Jesus lays it down, and the Father loves his obedience. Never forget that when you walk in obedience, the Father smiles on you. Please don’t believe that if you are disobedient, he hates you. He still loves you, but he will nudge you along to become obedient. Jesus proclaims that he takes his life back up again, referring to the resurrection. “Just as God is not merely one person but three persons, so also the role of shepherd is uniquely and necessarily shared by both the Father and the Son. And just as the cross is historically the epitome of death, so it is at the same time also the source of life—not only for Jews but also (and mysteriously) for the gentiles” (Klink, comment on v. 17).
It is important to know that not the Roman or Jewish authorities had the power to take Jesus’s life from him. He lays it down voluntarily. I recall these verses. Peter just cut off the high priest’s servant’s ear.
52 At that moment, Jesus said to him, “Return your sword to its place! For all taking the sword, by the sword will they perish!” 53 Or do you think that I am not able to call on my Father, and he will put at my disposal, now, more than twelve legions of angels?” (Matt. 26:52-53)

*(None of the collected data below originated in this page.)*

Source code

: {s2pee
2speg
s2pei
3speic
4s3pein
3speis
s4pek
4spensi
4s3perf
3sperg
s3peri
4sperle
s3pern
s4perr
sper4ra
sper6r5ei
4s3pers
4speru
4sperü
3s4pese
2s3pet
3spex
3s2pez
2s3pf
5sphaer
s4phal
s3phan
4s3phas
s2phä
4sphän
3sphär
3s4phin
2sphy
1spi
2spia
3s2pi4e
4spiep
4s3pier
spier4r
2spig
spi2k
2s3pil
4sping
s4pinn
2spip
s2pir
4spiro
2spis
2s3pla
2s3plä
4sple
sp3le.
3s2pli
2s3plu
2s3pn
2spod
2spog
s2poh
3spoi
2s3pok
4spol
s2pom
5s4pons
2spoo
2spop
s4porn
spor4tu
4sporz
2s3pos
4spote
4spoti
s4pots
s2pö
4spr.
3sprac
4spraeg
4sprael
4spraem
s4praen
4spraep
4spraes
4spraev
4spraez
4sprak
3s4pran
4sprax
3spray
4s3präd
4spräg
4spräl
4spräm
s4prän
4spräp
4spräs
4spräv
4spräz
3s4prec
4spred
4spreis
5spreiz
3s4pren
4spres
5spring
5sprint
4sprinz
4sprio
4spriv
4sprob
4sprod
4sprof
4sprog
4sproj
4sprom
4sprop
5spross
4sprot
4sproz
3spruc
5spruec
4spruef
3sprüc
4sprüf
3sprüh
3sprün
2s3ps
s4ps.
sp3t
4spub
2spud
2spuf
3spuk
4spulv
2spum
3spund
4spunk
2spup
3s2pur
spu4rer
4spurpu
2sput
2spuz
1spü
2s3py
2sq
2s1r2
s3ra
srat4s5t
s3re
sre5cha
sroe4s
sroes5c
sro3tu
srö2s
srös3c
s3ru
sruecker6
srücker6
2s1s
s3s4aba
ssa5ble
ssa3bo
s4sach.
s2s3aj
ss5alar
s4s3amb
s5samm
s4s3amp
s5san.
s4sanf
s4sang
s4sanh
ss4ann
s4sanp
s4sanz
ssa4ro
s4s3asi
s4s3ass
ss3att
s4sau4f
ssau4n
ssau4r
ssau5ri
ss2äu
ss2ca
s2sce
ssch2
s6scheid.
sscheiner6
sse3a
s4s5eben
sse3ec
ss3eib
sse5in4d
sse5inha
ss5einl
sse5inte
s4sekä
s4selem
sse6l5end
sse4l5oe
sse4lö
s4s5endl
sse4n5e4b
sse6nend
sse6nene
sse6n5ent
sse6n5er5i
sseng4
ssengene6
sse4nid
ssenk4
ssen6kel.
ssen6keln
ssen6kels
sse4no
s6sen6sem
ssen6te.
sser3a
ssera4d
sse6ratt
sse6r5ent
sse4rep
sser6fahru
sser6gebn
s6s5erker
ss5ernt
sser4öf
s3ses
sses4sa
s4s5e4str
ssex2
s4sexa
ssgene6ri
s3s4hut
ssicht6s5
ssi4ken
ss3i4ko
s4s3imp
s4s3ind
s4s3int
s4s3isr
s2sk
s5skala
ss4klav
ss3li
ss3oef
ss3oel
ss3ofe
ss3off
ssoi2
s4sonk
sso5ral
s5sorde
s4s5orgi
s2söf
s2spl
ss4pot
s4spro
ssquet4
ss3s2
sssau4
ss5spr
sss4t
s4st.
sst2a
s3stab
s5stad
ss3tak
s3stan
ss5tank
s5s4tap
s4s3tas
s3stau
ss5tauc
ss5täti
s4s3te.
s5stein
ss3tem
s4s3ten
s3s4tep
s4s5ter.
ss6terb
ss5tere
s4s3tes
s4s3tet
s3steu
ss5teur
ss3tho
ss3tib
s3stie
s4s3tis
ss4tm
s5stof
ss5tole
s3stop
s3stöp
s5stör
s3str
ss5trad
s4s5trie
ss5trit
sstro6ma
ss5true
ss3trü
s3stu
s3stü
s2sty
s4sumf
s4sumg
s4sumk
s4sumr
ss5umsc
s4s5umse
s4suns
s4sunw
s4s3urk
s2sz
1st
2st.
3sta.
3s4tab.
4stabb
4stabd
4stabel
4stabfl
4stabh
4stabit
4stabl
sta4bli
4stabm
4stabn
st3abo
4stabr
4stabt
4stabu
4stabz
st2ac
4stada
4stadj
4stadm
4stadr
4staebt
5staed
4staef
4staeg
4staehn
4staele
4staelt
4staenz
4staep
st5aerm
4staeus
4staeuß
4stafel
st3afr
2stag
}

Jesus had so much authority that he could call on his Father to send angels to stop the whole arrest. But the Father and the Son had a bigger plan.
Further, Jesus explains that his authority is derived from the Father.
“authority”: it is the noun exousia (pronounced ex-oo-see-ah), and it means, depending on the context: “right to act,” “freedom of choice,” “power, capability, might, power, authority, absolute power”; “power or authority exercised by rulers by virtue of their offices; official power; domain or jurisdiction, spiritual powers.”
The difference between authority and power is parallel to a policeman’s badge and his gun. The badge symbolizes his right to exercise his power through his gun, if necessary. The gun backs up his authority with power. But the distinction should not be pressed too hard, because exousia can also mean “power.”
“commandment”: In this case it seems this word is a synonym for “authority.” Long ago, in eternity past, the Father and Son and the Spirit held a council and reached the decision that the creation of humanity was worth the risk. They knew that humanity would rebel, but they also decreed that the Son would redeem them. The Father and Son loved the whole world, despite their rebellion. This is what is meant by receiving the commandment of the Father.
“For this shepherd will not carry a wooden staff but a wooden cross. And the food and drink these sheep receive from this shepherd is not found in the field and steam but in his body and blood. That is why Jesus, the Good Shepherd speaks of his shepherding so strongly. For Jesus is fulfilling what God promised long ago that ‘I will save my flock’ (Ezek. 34:22). And this salvation is made possible at the cross” (Klink, comment on v. 18).
The Jews here go beyond the Pharisees to include the Jerusalem establishment, the religious leaders. (Klink believes these are ordinary Jews.) So they were divided, just as they were in John 9:16. Deut. 13:1-5 says that a prophet could perform signs, but he may lead people astray. Some of the establishment believed he may be a prophet like that. Jesus withstood many criticisms. How about us?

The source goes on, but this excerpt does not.